Using Google Play Apps Store API from SerpApi

This section is to show the comparison between the DIY solution and our solution.

The main difference is that it's a quicker approach. Google Play Apps Store API will bypass blocks from search engines and you don't have to create the parser from scratch and maintain it.

First, we need to install google-search-results:

pip install google-search-results

Import the necessary libraries for work:

from serpapi import GoogleSearch
import os, json

Next, we write a search query and the necessary parameters for making a request:

params = {
    # https://docs.python.org/3/library/os.html#os.getenv
    'api_key': os.getenv('API_KEY'),    # your serpapi api
    'engine': 'google_play',            # SerpApi search engine
    'store': 'apps',                    # Google Play store
    'apps_category': 'FAMILY'           # parameter defines the apps and games store category. In this case we use 'FAMILY' to scrape Google Play Children apps
}

The GIF below shows where to select this category in the playground:

We then create a search object where the data is retrieved from the SerpApi backend. In the result_dict dictionary we get data from JSON:

search = GoogleSearch(params)
result_dict = search.get_dict()

The data is retrieved quite simply, we just need to turn to the corresponding key. All sections with required data are in the 'organic_results' key, so you need to iterate over them.
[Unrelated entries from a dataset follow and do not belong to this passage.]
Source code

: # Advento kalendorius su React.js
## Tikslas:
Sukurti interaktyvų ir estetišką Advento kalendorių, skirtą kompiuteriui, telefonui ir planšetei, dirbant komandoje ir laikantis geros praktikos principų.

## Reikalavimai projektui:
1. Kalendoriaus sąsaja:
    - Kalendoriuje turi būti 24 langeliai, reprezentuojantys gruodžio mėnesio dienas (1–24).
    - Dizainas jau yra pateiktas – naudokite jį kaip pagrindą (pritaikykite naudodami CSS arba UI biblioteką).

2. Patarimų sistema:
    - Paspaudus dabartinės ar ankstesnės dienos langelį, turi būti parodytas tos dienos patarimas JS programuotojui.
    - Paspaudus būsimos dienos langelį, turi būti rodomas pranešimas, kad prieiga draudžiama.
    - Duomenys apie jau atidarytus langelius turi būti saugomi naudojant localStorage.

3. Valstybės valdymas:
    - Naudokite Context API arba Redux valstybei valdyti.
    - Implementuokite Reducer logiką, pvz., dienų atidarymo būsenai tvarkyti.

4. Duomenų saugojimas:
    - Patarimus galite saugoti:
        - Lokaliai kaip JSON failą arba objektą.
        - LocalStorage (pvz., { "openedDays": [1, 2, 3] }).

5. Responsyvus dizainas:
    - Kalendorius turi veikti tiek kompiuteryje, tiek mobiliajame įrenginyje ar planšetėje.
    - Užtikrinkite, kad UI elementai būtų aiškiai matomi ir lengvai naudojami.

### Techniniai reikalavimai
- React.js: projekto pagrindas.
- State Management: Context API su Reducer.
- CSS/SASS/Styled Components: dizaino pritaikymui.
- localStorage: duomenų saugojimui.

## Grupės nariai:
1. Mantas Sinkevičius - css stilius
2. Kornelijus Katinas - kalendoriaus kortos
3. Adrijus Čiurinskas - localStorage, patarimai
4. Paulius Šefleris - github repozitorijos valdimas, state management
For each section, we extract the section_title and make it a key in the google_play_children dictionary, where a list of extracted data for each item will be added later:

google_play_children = {}

for result in result_dict['organic_results']:
    section_title = result['title']
    google_play_children[section_title] = []

The 'items' key contains data about each item in this section. Therefore, it also needs to be iterated in a loop. To get the data, you need to refer to the corresponding key.

Sometimes, data such as rating, price, extracted_price, category or video is missing.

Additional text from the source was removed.